La vita all’interno del villaggio

Gli oggetti ritrovati suggeriscono che nell’ambito di questi incontri si svolgessero anche rituali particolari, forse legati alla preparazione e alla consumazione di bevande particolari.

Oltre a numerose ciotole, un attingitoio e una piccola lucerna a barchetta che serviva ad illuminare l’ambiente, è stato ritrovato un vaso globulare di grande dimensioni, unico per la sua forma e per le decorazioni. Sul fondo del vicino pozzo profondo oltre 7 metri e ancora attivo, gli archeologi ritrovarono raffinate brocchette nuragiche. Il percorso prosegue all’esterno dell’antemurale, lungo i viottoli lastricati che attraversano due isolati composti da capanne circolari e vani.

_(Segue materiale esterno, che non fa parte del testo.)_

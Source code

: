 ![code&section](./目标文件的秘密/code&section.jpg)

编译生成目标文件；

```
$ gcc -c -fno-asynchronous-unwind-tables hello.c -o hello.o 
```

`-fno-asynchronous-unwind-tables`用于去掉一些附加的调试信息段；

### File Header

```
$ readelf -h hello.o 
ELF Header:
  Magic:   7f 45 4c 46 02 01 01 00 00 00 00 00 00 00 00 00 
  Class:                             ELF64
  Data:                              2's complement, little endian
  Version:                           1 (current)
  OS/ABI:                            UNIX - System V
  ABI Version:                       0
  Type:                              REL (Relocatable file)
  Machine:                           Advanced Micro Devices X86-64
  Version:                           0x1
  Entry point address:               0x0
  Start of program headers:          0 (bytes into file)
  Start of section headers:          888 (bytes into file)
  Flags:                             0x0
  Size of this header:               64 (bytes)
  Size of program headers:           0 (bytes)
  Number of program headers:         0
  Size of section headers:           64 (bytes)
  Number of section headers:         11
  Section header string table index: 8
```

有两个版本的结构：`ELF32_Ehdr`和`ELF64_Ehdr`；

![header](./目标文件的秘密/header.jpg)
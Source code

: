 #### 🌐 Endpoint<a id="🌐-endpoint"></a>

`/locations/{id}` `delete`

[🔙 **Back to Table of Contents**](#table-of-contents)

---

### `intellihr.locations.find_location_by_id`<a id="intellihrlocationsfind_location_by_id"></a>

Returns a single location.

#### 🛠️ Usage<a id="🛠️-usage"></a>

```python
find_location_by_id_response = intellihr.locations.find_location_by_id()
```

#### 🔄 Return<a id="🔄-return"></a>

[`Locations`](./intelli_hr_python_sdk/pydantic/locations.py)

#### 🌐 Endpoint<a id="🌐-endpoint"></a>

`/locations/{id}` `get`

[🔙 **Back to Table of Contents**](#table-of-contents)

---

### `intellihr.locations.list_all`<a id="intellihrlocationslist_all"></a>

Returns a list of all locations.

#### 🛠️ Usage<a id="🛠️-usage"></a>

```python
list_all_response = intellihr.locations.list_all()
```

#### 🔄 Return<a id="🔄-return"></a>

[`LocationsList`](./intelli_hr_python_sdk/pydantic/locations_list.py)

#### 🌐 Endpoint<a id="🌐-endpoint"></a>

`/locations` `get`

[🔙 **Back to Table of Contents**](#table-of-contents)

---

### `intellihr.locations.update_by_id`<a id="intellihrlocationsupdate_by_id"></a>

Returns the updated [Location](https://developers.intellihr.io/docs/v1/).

Gli scavi archeologici hanno permesso di capire in base ai reperti ritrovati, che ciascuna capanna era destinata allo svolgersi di una specifica attività artigianale, come la fabbricazione, la cottura (C3) e il restauro della ceramica (C2), la lavorazione dei cereali, la produzione del pane (C10), quest’ultima testimoniata dalla presenza di un forno per la cottura.

L’approvvigionamento idrico, utile anche allo svolgimento di tali attività, era garantito da un piccolo pozzo- cisterna a cui era collegato un sistema di canalizzazione, ancora oggi visibile.

La vita del villaggio e del nuraghe di La Prisgiona abbraccia un lungo arco cronologico che va dal XIV sec. a.C. agli inizi dell’VIII sec. a.C., a cui segue diversi secoli dopo, una breve frequentazione in età romana imperiale (II-V sec. d. C.).